(Stored data)
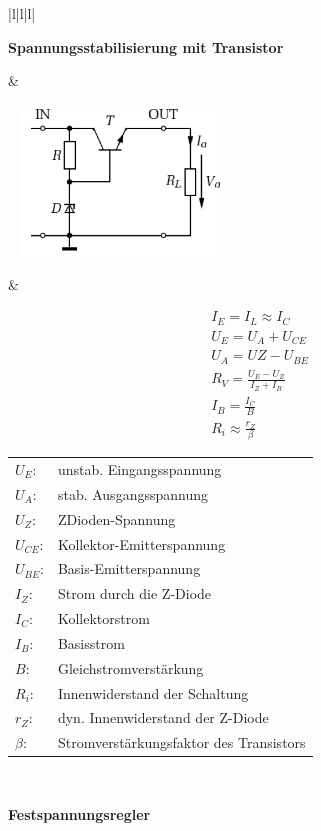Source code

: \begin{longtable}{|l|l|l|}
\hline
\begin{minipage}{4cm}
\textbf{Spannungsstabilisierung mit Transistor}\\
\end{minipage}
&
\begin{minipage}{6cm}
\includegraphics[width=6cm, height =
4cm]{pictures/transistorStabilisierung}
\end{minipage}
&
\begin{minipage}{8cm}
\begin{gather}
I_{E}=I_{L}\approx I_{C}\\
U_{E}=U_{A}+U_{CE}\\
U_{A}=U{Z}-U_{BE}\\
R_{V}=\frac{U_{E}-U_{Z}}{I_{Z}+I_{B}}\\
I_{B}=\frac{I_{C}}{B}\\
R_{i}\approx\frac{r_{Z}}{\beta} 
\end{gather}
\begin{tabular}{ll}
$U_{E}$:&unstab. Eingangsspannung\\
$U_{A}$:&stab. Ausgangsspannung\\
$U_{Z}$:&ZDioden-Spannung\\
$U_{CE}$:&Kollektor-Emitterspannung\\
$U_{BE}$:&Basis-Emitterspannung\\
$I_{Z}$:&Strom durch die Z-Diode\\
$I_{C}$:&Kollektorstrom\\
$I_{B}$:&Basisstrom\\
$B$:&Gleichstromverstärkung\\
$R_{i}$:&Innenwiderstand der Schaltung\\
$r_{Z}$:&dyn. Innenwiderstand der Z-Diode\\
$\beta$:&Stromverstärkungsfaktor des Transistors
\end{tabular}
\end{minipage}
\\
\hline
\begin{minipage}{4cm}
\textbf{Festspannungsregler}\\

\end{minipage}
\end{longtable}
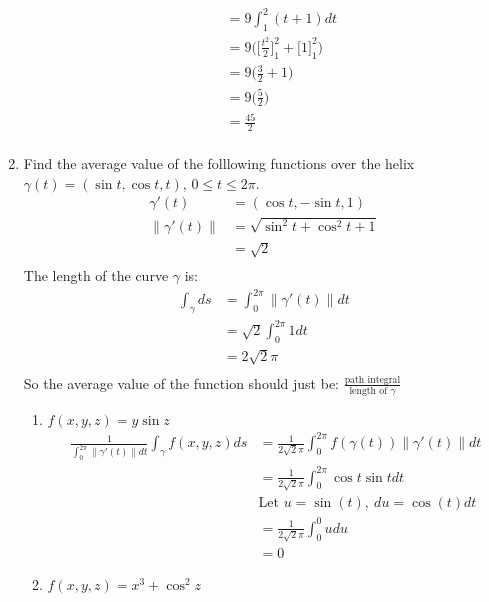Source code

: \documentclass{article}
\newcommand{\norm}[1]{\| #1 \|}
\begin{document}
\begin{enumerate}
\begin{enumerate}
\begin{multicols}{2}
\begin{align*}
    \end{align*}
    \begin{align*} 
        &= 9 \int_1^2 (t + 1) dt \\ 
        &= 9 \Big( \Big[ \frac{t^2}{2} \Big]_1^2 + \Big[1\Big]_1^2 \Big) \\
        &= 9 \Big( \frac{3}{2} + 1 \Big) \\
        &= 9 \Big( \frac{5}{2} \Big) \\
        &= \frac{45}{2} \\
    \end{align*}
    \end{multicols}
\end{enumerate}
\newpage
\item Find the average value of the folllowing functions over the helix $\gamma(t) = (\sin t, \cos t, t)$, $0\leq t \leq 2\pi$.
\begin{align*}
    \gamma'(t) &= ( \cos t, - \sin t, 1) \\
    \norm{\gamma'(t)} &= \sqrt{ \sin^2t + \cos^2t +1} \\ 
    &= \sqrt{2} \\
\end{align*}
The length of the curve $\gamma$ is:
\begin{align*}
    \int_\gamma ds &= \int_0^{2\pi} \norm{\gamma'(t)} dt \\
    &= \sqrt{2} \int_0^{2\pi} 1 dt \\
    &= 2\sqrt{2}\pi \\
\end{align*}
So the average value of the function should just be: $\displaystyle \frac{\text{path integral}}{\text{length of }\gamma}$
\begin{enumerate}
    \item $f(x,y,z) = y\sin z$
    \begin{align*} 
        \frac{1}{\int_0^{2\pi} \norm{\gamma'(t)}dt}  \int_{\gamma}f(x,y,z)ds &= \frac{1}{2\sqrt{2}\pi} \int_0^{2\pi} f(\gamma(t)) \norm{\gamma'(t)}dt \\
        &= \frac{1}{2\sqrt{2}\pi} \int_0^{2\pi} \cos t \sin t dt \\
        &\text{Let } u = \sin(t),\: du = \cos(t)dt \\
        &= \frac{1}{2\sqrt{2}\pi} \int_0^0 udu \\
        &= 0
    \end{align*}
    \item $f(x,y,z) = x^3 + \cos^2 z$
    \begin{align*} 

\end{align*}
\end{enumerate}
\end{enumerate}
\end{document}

**WHAT IS BEING ASKED**: A faithful reproduction of every entry, with no pictures, is the expected answer.

**EXPECTED OUTPUT**:
Source code

: \begin{longtable}{|l|l|l|}
\hline
\begin{minipage}{4cm}
\textbf{Spannungsstabilisierung mit Transistor}\\
\end{minipage}
&
\begin{minipage}{6cm}
\includegraphics[width=6cm, height =
4cm]{pictures/transistorStabilisierung}
\end{minipage}
&
\begin{minipage}{8cm}
\begin{gather}
I_{E}=I_{L}\approx I_{C}\\
U_{E}=U_{A}+U_{CE}\\
U_{A}=U{Z}-U_{BE}\\
R_{V}=\frac{U_{E}-U_{Z}}{I_{Z}+I_{B}}\\
I_{B}=\frac{I_{C}}{B}\\
R_{i}\approx\frac{r_{Z}}{\beta} 
\end{gather}
\begin{tabular}{ll}
$U_{E}$:&unstab. Eingangsspannung\\
$U_{A}$:&stab. Ausgangsspannung\\
$U_{Z}$:&ZDioden-Spannung\\
$U_{CE}$:&Kollektor-Emitterspannung\\
$U_{BE}$:&Basis-Emitterspannung\\
$I_{Z}$:&Strom durch die Z-Diode\\
$I_{C}$:&Kollektorstrom\\
$I_{B}$:&Basisstrom\\
$B$:&Gleichstromverstärkung\\
$R_{i}$:&Innenwiderstand der Schaltung\\
$r_{Z}$:&dyn. Innenwiderstand der Z-Diode\\
$\beta$:&Stromverstärkungsfaktor des Transistors
\end{tabular}
\end{minipage}
\\
\hline
\begin{minipage}{4cm}
\textbf{Festspannungsregler}\\

\end{minipage}
\end{longtable}
Source code

: \documentclass{article}
\newcommand{\norm}[1]{\| #1 \|}
\begin{document}
\begin{enumerate}
\begin{enumerate}
\begin{multicols}{2}
\begin{align*}
    \end{align*}
    \begin{align*} 
        &= 9 \int_1^2 (t + 1) dt \\ 
        &= 9 \Big( \Big[ \frac{t^2}{2} \Big]_1^2 + \Big[1\Big]_1^2 \Big) \\
        &= 9 \Big( \frac{3}{2} + 1 \Big) \\
        &= 9 \Big( \frac{5}{2} \Big) \\
        &= \frac{45}{2} \\
    \end{align*}
    \end{multicols}
\end{enumerate}
\newpage
\item Find the average value of the folllowing functions over the helix $\gamma(t) = (\sin t, \cos t, t)$, $0\leq t \leq 2\pi$.
\begin{align*}
    \gamma'(t) &= ( \cos t, - \sin t, 1) \\
    \norm{\gamma'(t)} &= \sqrt{ \sin^2t + \cos^2t +1} \\ 
    &= \sqrt{2} \\
\end{align*}
The length of the curve $\gamma$ is:
\begin{align*}
    \int_\gamma ds &= \int_0^{2\pi} \norm{\gamma'(t)} dt \\
    &= \sqrt{2} \int_0^{2\pi} 1 dt \\
    &= 2\sqrt{2}\pi \\
\end{align*}
So the average value of the function should just be: $\displaystyle \frac{\text{path integral}}{\text{length of }\gamma}$
\begin{enumerate}
    \item $f(x,y,z) = y\sin z$
    \begin{align*} 
        \frac{1}{\int_0^{2\pi} \norm{\gamma'(t)}dt}  \int_{\gamma}f(x,y,z)ds &= \frac{1}{2\sqrt{2}\pi} \int_0^{2\pi} f(\gamma(t)) \norm{\gamma'(t)}dt \\
        &= \frac{1}{2\sqrt{2}\pi} \int_0^{2\pi} \cos t \sin t dt \\
        &\text{Let } u = \sin(t),\: du = \cos(t)dt \\
        &= \frac{1}{2\sqrt{2}\pi} \int_0^0 udu \\
        &= 0
    \end{align*}
    \item $f(x,y,z) = x^3 + \cos^2 z$
    \begin{align*} 

\end{align*}
\end{enumerate}
\end{enumerate}
\end{document}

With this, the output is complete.